Issues like this come up often in new construction, as owners are left sparring with developers to get work done and problems corrected. The situation is complicated because individual owners generally cannot make a claim against a developer for problems with the common areas. If the floors in your apartment warped, for example, you could press the developer to fix them. But only the board has the power to make claims for problems with the issues like the lobby, the elevator or roof. So, until the owners have control of the board, and not the developer, your options are limited.
As a unit owner, you can seek help from the state attorney general’s office now. “The attorney general does have a lot of power,” said Ms. Cummins, and can investigate, mediate or even, in extreme cases, take action on behalf of unit owners, as the office is “essentially the gatekeeper for all new condos or co-ops.”

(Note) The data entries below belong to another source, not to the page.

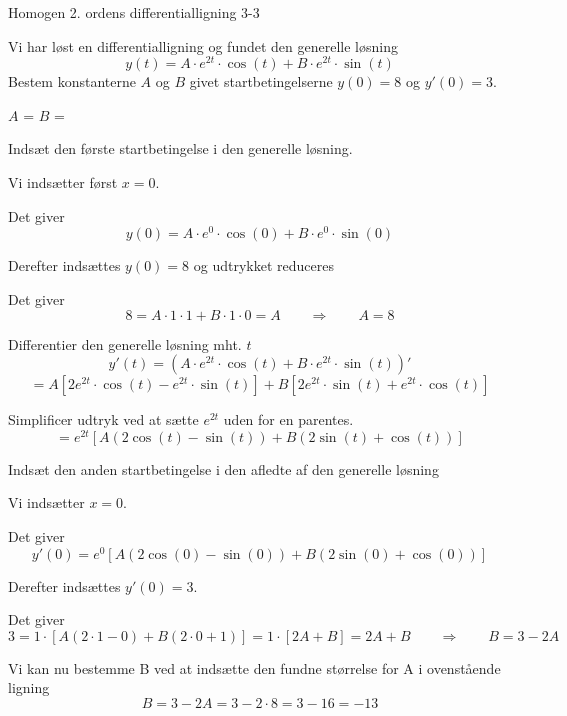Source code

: \documentclass{article}
\begin{document}
\newpage

\begin{exercise}{Homogen 2. ordens differentialligning 3-3}

Vi har løst en differentialligning og fundet den generelle løsning
\[
y(t) = A \cdot e^{2 t} \cdot \cos(t)+ B \cdot e^{2 t} \cdot \sin(t)
\]
Bestem konstanterne $A$ og $B$ givet startbetingelserne $y(0)=8$ og $y'(0)=3$.


$A$ = 
$B$ = 

\hint

Indsæt den første startbetingelse i den generelle løsning.


\hint

Vi indsætter først $x=0$.

\hint

Det giver
\[
y(0)= A \cdot e^{0} \cdot \cos(0)+ B \cdot e^{0} \cdot \sin(0)
\]

\hint

Derefter indsættes $y(0)=8$ og udtrykket reduceres

\hint

Det giver
\[
8= A \cdot 1 \cdot 1+ B \cdot 1 \cdot 0 = A \qquad \Rightarrow \qquad A = 8
\]

\hint

Differentier den generelle løsning mht. $t$
\[
y'(t) = \left(A \cdot e^{2 t} \cdot \cos(t)+ B \cdot e^{2 t} \cdot \sin(t)\right)'
\]
\[
= A \left[2 e^{2t} \cdot \cos(t) - e^{2t} \cdot \sin(t) \right] + B \left[ 2 e^{2t} \cdot \sin(t) + e^{2t} \cdot \cos(t) \right]
\]

\hint

Simplificer udtryk ved at sætte $e^{2t}$ uden for en parentes.
\[
= e^{2t} \left[ A (2 \cos(t) - \sin(t)) + B (2 \sin(t) + \cos(t)) \right]
\]

\hint

Indsæt den anden startbetingelse i den afledte af den generelle løsning

\hint

Vi indsætter $x=0$.

\hint

Det giver
\[
y'(0) = e^{0} \left[ A (2 \cos(0)- \sin(0)) + B (2 \sin(0) + \cos(0)) \right]
\]

\hint

Derefter indsættes $y'(0)=3$.
\hint

Det giver
\[
3 = 1 \cdot \left[ A (2 \cdot 1 - 0) + B (2 \cdot 0 + 1) \right] = 1 \cdot \left[ 2A + B \right] = 2 A + B \qquad \Rightarrow \qquad B = 3 - 2 A
\]

\hint

Vi kan nu bestemme B ved at indsætte den fundne størrelse for A i ovenstående ligning
\[
B = 3 - 2 A = 3 - 2 \cdot 8 = 3 - 16 = -13
\]


\end{exercise}
\end{document}

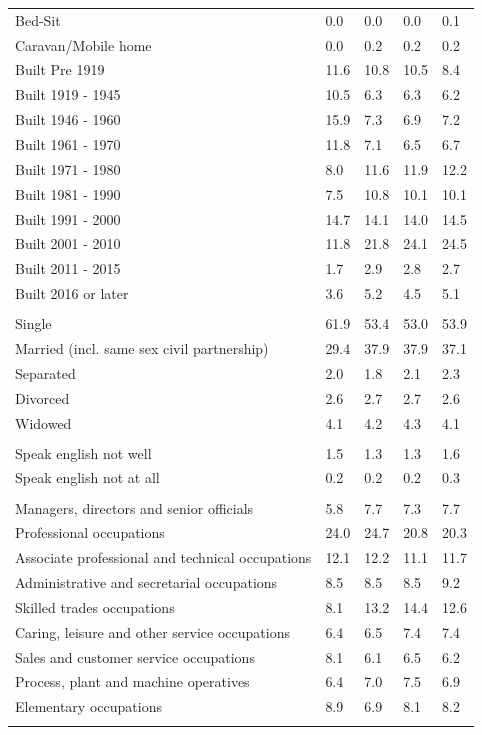 \documentclass{article}
\begin{document}
\begin{table}[h]
\begin{tabular}{KTTTT}
Bed-Sit & 0.0& 0.0& 0.0& 0.1\\
Caravan/Mobile home & 0.0& 0.2& 0.2& 0.2\\
    \hline
Built Pre 1919 & 11.6& 10.8& 10.5&  8.4\\
Built 1919 - 1945 & 10.5&  6.3&  6.3&  6.2\\
Built  1946 - 1960 & 15.9&  7.3&  6.9&  7.2\\
Built  1961 - 1970 & 11.8&  7.1&  6.5&  6.7\\
Built  1971 - 1980 &  8.0& 11.6& 11.9& 12.2\\
Built  1981 - 1990 &  7.5& 10.8& 10.1& 10.1\\
Built  1991 - 2000 & 14.7& 14.1& 14.0& 14.5\\
Built  2001 - 2010 & 11.8& 21.8& 24.1& 24.5\\
Built  2011 - 2015 & 1.7& 2.9& 2.8& 2.7\\
Built  2016 or later & 3.6& 5.2& 4.5& 5.1\\
\hline
    \\
    \hline
Single & 61.9& 53.4& 53.0& 53.9\\
Married (incl. same sex civil partnership) & 29.4& 37.9& 37.9& 37.1\\
Separated  & 2.0& 1.8& 2.1& 2.3\\
Divorced  & 2.6& 2.7& 2.7& 2.6\\
Widowed & 4.1& 4.2& 4.3& 4.1\\
\hline
    \\ 
    \hline
Speak english not well & 1.5& 1.3& 1.3& 1.6\\
Speak english not at all & 0.2& 0.2& 0.2& 0.3\\
\hline
    \\
    \hline
Managers, directors and senior officials & 5.8& 7.7& 7.3& 7.7\\
Professional occupations & 24.0& 24.7& 20.8& 20.3\\
Associate professional and technical occupations & 12.1& 12.2& 11.1& 11.7\\
Administrative and secretarial occupations & 8.5& 8.5& 8.5& 9.2\\
Skilled trades occupations &  8.1& 13.2& 14.4& 12.6\\
Caring, leisure and other service occupations & 6.4& 6.5& 7.4& 7.4\\
Sales and customer service occupations & 8.1& 6.1& 6.5& 6.2\\
Process, plant and machine operatives & 6.4& 7.0& 7.5& 6.9\\
Elementary occupations & 8.9& 6.9& 8.1& 8.2\\
\hline
\end{tabular}
\end{table}
\end{document}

Once that next apartment sells and the owners take control of the board, hire an engineer or architect “to be your eyes and ears,” Ms. Cummins said, as larger problems may be lurking beneath the surface. The building systems, like the roof and heating, should have warranties, and if you have concerns about defects, you will need to assert those claims as soon as possible before any statues of limitations expire.
The developer does have an incentive to finish this work — until it’s complete, the building cannot get a permanent certificate of occupancy. But you may need to ramp up the pressure, once you can, to get it done. To that end, the new board should hire a lawyer, ideally one familiar with new construction, who can advise. “I’m generally averse to litigation, I think it’s terrible for everybody,” said Ms. Cummins. “But sometimes it’s unavoidable.”